→ INSTRUCTIONS TO FOLLOW: Transcribe the records below exactly.

→ DATA EXTRACTS:
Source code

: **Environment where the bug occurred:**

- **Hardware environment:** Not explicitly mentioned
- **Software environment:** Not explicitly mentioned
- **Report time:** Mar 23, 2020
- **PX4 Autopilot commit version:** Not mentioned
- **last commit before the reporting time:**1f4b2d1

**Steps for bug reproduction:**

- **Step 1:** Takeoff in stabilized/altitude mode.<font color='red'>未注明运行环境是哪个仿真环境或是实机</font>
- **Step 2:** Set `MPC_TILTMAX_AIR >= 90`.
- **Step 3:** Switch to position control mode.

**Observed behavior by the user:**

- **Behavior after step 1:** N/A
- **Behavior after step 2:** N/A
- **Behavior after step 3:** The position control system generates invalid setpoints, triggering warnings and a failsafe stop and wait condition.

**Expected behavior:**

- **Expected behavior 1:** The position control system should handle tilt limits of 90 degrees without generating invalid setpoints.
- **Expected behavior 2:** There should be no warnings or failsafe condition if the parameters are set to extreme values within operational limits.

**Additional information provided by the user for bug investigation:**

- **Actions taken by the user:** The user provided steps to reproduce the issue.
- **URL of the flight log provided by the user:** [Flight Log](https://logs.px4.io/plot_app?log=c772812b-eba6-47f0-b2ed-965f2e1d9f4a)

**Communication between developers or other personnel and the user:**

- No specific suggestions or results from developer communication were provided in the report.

→ SOLUTION TO THIS EXERCISE:
Source code

: **Environment where the bug occurred:**

- **Hardware environment:** Not explicitly mentioned
- **Software environment:** Not explicitly mentioned
- **Report time:** Mar 23, 2020
- **PX4 Autopilot commit version:** Not mentioned
- **last commit before the reporting time:**1f4b2d1

**Steps for bug reproduction:**

- **Step 1:** Takeoff in stabilized/altitude mode.<font color='red'>未注明运行环境是哪个仿真环境或是实机</font>
- **Step 2:** Set `MPC_TILTMAX_AIR >= 90`.
- **Step 3:** Switch to position control mode.

**Observed behavior by the user:**

- **Behavior after step 1:** N/A
- **Behavior after step 2:** N/A
- **Behavior after step 3:** The position control system generates invalid setpoints, triggering warnings and a failsafe stop and wait condition.

**Expected behavior:**

- **Expected behavior 1:** The position control system should handle tilt limits of 90 degrees without generating invalid setpoints.
- **Expected behavior 2:** There should be no warnings or failsafe condition if the parameters are set to extreme values within operational limits.

**Additional information provided by the user for bug investigation:**

- **Actions taken by the user:** The user provided steps to reproduce the issue.
- **URL of the flight log provided by the user:** [Flight Log](https://logs.px4.io/plot_app?log=c772812b-eba6-47f0-b2ed-965f2e1d9f4a)

**Communication between developers or other personnel and the user:**

- No specific suggestions or results from developer communication were provided in the report.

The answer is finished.